### Dataset content
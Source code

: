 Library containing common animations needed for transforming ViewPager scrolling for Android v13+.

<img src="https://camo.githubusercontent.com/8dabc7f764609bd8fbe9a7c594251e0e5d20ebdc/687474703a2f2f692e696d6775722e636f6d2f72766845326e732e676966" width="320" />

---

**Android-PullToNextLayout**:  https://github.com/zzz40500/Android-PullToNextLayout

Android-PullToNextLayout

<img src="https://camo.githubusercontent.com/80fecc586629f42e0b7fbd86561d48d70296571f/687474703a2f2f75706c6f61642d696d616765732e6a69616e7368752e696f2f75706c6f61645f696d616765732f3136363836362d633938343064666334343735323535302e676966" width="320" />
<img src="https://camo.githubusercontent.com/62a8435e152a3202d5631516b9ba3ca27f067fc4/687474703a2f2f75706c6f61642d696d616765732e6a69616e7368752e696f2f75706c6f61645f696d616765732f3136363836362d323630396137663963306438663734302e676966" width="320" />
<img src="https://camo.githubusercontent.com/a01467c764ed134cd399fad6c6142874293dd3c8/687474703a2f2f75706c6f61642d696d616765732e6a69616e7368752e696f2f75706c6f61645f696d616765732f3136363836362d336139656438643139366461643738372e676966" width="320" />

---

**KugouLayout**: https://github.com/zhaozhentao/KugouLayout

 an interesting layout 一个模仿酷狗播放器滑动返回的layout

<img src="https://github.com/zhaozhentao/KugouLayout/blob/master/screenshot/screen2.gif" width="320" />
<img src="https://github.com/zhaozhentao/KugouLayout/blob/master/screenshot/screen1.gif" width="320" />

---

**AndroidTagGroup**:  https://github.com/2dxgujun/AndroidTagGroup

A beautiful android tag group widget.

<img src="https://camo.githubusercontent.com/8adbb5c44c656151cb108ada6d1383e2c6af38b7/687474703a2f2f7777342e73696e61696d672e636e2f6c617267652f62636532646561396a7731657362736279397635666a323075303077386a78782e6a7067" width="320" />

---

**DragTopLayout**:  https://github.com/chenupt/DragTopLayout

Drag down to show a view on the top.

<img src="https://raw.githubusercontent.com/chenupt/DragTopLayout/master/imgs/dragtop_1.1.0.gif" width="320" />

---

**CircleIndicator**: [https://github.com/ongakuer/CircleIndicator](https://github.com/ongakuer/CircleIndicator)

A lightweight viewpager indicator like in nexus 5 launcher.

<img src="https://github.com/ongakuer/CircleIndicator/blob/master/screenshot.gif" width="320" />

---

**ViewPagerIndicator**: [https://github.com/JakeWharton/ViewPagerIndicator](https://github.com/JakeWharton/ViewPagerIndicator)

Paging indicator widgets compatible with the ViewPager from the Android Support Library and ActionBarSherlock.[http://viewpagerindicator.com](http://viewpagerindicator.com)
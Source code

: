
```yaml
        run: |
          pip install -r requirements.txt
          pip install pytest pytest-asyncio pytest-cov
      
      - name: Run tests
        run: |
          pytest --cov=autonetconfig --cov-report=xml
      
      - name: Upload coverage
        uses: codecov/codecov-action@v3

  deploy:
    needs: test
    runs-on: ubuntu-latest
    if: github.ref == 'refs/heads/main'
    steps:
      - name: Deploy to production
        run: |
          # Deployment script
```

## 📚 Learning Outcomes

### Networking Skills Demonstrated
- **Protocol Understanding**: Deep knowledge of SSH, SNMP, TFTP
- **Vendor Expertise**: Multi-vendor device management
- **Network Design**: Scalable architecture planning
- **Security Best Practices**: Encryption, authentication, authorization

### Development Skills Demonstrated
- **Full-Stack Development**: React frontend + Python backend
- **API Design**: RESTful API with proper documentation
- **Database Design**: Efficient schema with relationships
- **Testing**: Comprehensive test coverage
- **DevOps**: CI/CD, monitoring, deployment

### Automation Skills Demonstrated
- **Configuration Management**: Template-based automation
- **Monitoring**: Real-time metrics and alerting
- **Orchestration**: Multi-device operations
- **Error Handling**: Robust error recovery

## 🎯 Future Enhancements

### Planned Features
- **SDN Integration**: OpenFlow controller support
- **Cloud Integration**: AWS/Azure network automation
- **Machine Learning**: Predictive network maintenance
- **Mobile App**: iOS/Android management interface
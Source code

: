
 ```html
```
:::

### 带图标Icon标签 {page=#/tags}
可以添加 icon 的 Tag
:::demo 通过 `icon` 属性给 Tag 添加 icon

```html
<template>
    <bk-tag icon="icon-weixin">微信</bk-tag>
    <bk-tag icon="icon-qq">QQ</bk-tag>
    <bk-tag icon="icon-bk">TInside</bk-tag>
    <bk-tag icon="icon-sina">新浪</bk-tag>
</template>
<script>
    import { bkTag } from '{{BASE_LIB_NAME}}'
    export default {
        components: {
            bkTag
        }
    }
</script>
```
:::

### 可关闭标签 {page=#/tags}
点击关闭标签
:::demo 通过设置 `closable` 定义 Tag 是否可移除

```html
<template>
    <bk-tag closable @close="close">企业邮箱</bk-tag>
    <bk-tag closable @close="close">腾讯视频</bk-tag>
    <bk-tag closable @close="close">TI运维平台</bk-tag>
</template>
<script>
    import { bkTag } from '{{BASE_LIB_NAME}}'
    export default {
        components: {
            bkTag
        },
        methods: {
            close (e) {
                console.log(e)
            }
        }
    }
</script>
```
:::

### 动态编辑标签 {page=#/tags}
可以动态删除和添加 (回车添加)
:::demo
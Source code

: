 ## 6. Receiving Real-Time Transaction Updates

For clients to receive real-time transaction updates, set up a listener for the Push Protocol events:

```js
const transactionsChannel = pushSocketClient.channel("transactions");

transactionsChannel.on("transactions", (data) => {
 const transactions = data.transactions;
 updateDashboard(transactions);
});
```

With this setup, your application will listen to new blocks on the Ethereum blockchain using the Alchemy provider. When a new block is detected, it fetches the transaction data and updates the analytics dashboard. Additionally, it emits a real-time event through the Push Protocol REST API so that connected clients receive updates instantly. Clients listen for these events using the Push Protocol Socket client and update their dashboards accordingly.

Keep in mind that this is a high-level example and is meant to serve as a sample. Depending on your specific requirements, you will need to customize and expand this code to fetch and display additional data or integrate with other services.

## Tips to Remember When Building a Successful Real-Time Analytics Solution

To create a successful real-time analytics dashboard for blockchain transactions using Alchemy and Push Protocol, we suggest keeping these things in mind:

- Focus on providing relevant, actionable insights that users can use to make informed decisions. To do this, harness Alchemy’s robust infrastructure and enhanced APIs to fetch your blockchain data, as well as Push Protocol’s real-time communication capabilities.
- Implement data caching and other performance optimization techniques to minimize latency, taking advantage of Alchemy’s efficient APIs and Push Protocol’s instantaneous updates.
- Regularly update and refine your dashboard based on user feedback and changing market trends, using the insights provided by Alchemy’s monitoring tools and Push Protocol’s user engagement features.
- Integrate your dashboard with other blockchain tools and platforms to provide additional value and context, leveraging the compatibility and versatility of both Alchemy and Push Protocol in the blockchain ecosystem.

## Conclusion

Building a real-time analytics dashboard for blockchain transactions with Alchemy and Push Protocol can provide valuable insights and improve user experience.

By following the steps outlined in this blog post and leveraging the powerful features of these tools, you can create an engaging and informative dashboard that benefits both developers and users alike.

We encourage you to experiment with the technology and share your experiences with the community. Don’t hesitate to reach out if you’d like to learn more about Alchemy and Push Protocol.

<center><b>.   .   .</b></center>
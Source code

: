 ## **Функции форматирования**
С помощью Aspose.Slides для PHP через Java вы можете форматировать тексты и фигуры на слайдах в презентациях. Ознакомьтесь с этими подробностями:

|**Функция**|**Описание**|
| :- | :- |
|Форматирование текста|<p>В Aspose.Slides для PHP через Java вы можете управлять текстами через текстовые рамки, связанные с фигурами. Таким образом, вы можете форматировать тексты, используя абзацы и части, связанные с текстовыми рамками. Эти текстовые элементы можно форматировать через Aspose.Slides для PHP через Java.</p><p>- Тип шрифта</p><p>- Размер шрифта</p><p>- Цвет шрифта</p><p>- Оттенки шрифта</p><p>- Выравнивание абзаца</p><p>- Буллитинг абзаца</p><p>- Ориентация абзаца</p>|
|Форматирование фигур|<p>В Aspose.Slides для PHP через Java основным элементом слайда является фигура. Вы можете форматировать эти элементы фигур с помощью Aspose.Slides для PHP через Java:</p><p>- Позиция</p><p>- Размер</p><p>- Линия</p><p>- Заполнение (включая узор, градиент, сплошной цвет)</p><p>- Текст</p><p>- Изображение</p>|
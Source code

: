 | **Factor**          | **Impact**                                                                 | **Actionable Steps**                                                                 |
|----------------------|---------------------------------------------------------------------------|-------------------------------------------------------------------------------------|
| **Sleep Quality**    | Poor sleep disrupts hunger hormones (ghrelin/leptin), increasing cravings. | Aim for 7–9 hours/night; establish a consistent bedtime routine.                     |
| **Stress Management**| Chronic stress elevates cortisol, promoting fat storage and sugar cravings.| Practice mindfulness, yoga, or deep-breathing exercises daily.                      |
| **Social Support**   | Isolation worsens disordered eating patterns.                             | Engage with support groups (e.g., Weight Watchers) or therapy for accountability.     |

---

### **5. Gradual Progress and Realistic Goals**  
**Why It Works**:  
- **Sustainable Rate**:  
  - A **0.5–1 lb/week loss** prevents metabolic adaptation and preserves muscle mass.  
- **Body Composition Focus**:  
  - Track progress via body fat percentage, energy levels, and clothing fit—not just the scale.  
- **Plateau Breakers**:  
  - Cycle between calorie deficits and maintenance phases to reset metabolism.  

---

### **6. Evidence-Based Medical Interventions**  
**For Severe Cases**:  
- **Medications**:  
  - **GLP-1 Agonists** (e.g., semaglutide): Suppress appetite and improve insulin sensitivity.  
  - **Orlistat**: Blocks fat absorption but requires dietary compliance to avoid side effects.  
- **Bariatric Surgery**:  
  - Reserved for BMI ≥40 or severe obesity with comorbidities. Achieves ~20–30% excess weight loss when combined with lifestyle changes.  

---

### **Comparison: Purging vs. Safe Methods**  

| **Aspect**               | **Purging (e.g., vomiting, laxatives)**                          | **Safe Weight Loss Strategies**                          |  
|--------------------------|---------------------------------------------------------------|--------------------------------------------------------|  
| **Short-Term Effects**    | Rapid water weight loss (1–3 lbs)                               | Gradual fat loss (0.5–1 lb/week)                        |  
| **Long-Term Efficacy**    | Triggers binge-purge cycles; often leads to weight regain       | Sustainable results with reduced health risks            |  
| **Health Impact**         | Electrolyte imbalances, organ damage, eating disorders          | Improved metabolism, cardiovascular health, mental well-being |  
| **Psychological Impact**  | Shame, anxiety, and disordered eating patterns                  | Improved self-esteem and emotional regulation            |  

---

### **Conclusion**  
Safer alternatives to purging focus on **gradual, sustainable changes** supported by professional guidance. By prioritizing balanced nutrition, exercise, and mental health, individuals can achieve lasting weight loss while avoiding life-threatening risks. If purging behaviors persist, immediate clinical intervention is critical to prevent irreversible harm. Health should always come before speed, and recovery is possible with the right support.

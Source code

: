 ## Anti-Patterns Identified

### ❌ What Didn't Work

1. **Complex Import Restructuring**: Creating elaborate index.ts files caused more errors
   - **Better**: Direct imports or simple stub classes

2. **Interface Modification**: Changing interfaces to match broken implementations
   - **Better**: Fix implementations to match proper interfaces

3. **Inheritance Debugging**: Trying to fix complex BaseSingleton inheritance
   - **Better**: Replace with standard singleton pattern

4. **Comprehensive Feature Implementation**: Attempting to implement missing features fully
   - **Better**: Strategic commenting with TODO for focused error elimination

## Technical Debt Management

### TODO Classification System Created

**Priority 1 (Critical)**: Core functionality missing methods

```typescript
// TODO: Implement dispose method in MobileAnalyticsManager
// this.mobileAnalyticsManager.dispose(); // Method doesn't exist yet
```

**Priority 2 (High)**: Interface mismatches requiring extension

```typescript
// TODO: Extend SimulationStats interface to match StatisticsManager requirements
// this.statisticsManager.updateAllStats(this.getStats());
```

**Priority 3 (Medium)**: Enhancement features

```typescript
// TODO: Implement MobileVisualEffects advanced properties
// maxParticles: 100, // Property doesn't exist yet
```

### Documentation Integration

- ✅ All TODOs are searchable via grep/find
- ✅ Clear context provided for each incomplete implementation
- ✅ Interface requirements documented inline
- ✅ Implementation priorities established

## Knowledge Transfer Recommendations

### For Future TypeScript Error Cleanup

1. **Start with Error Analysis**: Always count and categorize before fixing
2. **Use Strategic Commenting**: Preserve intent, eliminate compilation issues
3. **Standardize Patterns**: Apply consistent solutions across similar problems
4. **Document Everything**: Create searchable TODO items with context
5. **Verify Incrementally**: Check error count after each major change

### Description of the task
Copy each line of the listing that holds the word "cravings".

### Your response
| **Sleep Quality**    | Poor sleep disrupts hunger hormones (ghrelin/leptin), increasing cravings. | Aim for 7–9 hours/night; establish a consistent bedtime routine.                     |
| **Stress Management**| Chronic stress elevates cortisol, promoting fat storage and sugar cravings.| Practice mindfulness, yoga, or deep-breathing exercises daily.                      |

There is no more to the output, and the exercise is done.